►

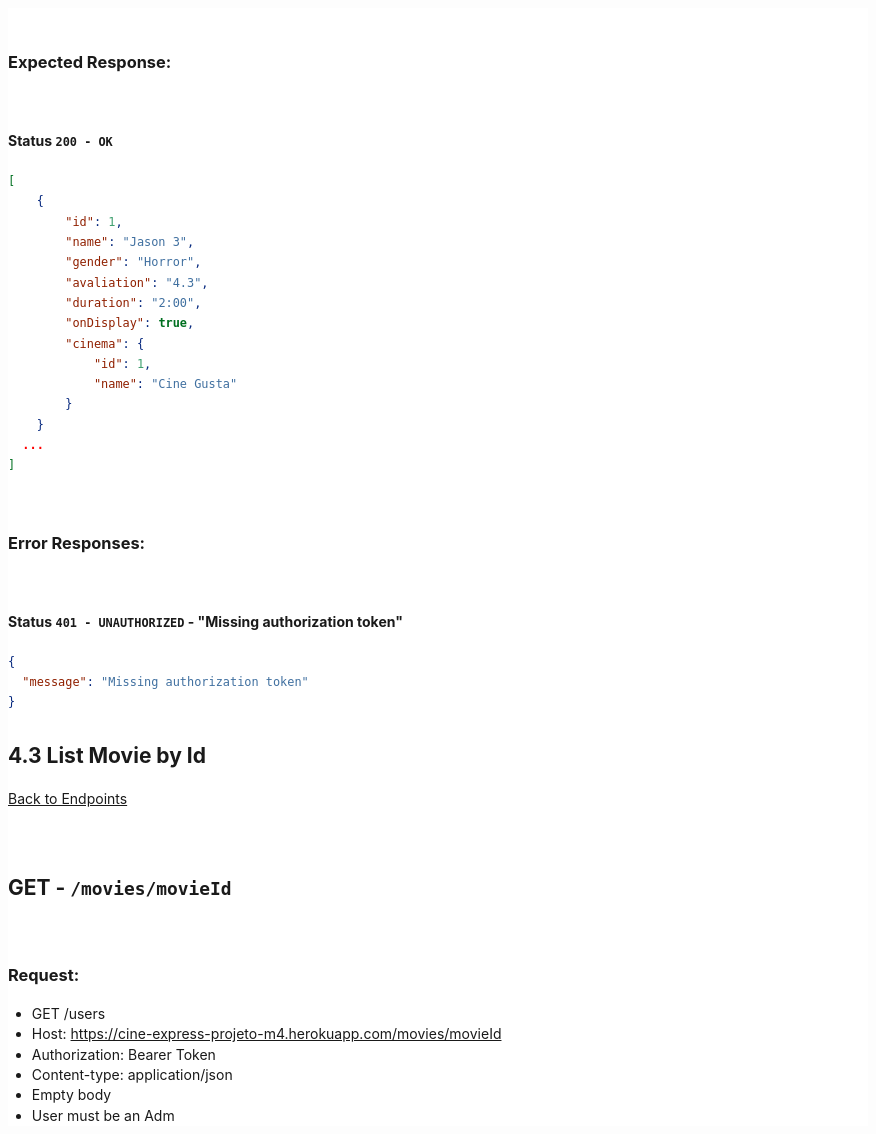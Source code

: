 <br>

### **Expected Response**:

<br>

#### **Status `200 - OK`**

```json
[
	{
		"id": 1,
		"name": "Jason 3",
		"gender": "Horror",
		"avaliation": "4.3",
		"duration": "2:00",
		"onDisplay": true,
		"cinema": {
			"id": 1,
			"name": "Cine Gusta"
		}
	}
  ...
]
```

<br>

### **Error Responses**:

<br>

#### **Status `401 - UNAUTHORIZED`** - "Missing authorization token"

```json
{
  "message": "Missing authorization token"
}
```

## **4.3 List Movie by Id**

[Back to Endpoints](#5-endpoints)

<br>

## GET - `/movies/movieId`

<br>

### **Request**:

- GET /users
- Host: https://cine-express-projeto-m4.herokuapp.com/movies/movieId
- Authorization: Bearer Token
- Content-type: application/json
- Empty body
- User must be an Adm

◄

## WHAT YOU WILL DO:
Copy all lines from the data that hold the word "Status".

## ANSWER BOX:
#### **Status `200 - OK`**
#### **Status `401 - UNAUTHORIZED`** - "Missing authorization token"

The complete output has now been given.